Plain-text document sources
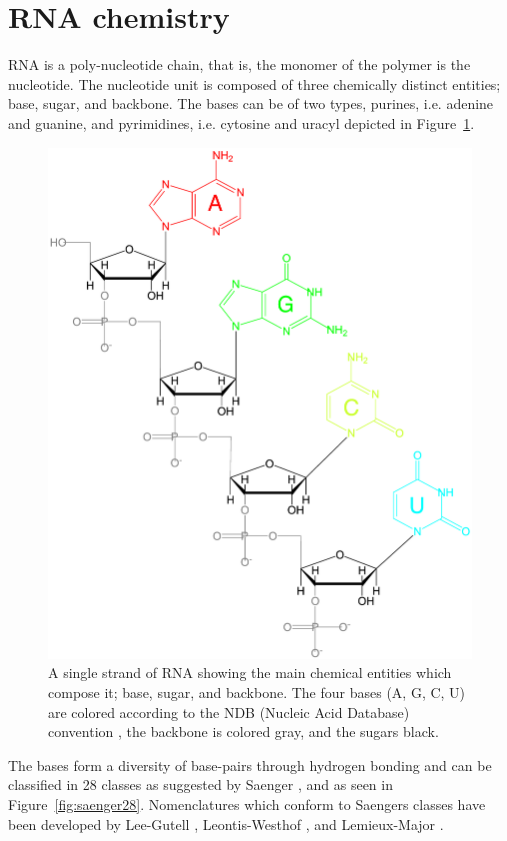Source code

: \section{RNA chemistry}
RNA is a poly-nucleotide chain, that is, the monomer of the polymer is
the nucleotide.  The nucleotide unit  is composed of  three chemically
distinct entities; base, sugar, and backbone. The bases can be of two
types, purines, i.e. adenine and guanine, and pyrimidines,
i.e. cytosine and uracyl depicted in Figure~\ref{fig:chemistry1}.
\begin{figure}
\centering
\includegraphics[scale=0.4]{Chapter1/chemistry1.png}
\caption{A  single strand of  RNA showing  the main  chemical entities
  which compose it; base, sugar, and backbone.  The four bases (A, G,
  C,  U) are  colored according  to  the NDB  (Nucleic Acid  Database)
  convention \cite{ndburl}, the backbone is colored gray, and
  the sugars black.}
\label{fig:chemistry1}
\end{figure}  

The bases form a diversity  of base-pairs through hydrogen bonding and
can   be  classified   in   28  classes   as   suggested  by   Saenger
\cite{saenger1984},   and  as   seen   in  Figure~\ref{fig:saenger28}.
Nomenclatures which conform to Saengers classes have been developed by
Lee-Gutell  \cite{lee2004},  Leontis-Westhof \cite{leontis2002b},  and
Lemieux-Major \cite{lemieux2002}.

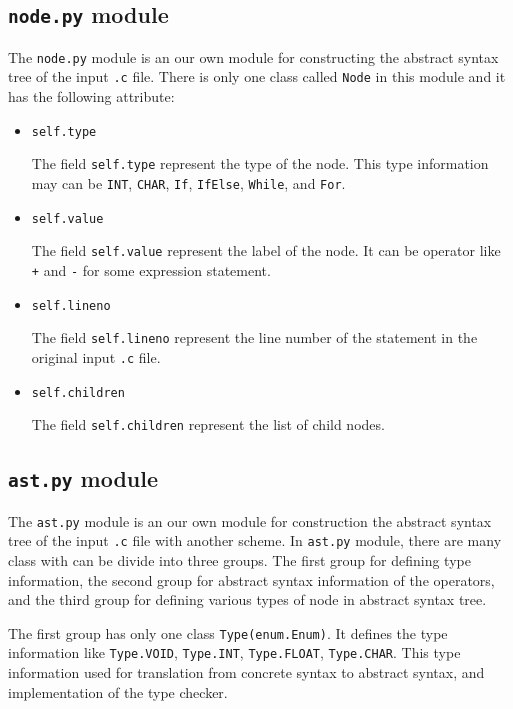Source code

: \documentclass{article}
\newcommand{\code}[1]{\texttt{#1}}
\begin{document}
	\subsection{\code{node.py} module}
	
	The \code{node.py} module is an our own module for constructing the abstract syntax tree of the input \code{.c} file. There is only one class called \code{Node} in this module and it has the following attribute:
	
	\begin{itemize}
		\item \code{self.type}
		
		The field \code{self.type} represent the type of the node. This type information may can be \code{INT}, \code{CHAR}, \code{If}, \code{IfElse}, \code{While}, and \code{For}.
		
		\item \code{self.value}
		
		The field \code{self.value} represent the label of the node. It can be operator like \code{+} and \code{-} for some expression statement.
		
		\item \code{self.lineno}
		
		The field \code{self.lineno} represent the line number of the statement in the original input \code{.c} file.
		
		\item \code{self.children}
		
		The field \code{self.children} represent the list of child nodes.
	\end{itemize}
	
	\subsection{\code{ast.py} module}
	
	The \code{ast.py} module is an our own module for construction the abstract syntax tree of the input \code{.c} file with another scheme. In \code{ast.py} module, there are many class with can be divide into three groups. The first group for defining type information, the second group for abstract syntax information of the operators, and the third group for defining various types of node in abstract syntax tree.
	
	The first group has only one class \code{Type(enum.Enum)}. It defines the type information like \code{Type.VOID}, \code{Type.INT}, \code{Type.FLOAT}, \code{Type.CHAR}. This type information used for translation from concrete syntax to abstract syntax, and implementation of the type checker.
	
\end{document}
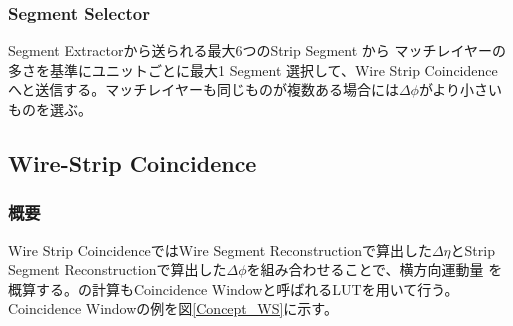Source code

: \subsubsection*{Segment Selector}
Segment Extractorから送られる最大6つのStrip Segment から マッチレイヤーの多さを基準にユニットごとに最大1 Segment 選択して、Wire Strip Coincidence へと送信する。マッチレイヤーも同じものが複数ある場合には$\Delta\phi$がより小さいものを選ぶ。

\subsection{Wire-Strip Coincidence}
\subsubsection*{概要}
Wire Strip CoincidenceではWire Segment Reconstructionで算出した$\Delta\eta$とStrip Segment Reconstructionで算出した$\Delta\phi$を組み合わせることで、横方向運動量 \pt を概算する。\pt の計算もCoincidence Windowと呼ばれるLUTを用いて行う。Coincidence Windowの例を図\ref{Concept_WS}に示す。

#### [WHAT IS NEEDED]
Keep every word of the lines above unchanged in the copy, and omit the pictures.

#### [TASK ANSWER]
Source code

: \section{RNA chemistry}
RNA is a poly-nucleotide chain, that is, the monomer of the polymer is
the nucleotide.  The nucleotide unit  is composed of  three chemically
distinct entities; base, sugar, and backbone. The bases can be of two
types, purines, i.e. adenine and guanine, and pyrimidines,
i.e. cytosine and uracyl depicted in Figure~\ref{fig:chemistry1}.
\begin{figure}
\centering
\includegraphics[scale=0.4]{Chapter1/chemistry1.png}
\caption{A  single strand of  RNA showing  the main  chemical entities
  which compose it; base, sugar, and backbone.  The four bases (A, G,
  C,  U) are  colored according  to  the NDB  (Nucleic Acid  Database)
  convention \cite{ndburl}, the backbone is colored gray, and
  the sugars black.}
\label{fig:chemistry1}
\end{figure}  

The bases form a diversity  of base-pairs through hydrogen bonding and
can   be  classified   in   28  classes   as   suggested  by   Saenger
\cite{saenger1984},   and  as   seen   in  Figure~\ref{fig:saenger28}.
Nomenclatures which conform to Saengers classes have been developed by
Lee-Gutell  \cite{lee2004},  Leontis-Westhof \cite{leontis2002b},  and
Lemieux-Major \cite{lemieux2002}.

Source code

: \documentclass{article}
\newcommand{\code}[1]{\texttt{#1}}
\begin{document}
	\subsection{\code{node.py} module}
	
	The \code{node.py} module is an our own module for constructing the abstract syntax tree of the input \code{.c} file. There is only one class called \code{Node} in this module and it has the following attribute:
	
	\begin{itemize}
		\item \code{self.type}
		
		The field \code{self.type} represent the type of the node. This type information may can be \code{INT}, \code{CHAR}, \code{If}, \code{IfElse}, \code{While}, and \code{For}.
		
		\item \code{self.value}
		
		The field \code{self.value} represent the label of the node. It can be operator like \code{+} and \code{-} for some expression statement.
		
		\item \code{self.lineno}
		
		The field \code{self.lineno} represent the line number of the statement in the original input \code{.c} file.
		
		\item \code{self.children}
		
		The field \code{self.children} represent the list of child nodes.
	\end{itemize}
	
	\subsection{\code{ast.py} module}
	
	The \code{ast.py} module is an our own module for construction the abstract syntax tree of the input \code{.c} file with another scheme. In \code{ast.py} module, there are many class with can be divide into three groups. The first group for defining type information, the second group for abstract syntax information of the operators, and the third group for defining various types of node in abstract syntax tree.
	
	The first group has only one class \code{Type(enum.Enum)}. It defines the type information like \code{Type.VOID}, \code{Type.INT}, \code{Type.FLOAT}, \code{Type.CHAR}. This type information used for translation from concrete syntax to abstract syntax, and implementation of the type checker.
	
\end{document}
Source code

: \subsubsection*{Segment Selector}
Segment Extractorから送られる最大6つのStrip Segment から マッチレイヤーの多さを基準にユニットごとに最大1 Segment 選択して、Wire Strip Coincidence へと送信する。マッチレイヤーも同じものが複数ある場合には$\Delta\phi$がより小さいものを選ぶ。

\subsection{Wire-Strip Coincidence}
\subsubsection*{概要}
Wire Strip CoincidenceではWire Segment Reconstructionで算出した$\Delta\eta$とStrip Segment Reconstructionで算出した$\Delta\phi$を組み合わせることで、横方向運動量 \pt を概算する。\pt の計算もCoincidence Windowと呼ばれるLUTを用いて行う。Coincidence Windowの例を図\ref{Concept_WS}に示す。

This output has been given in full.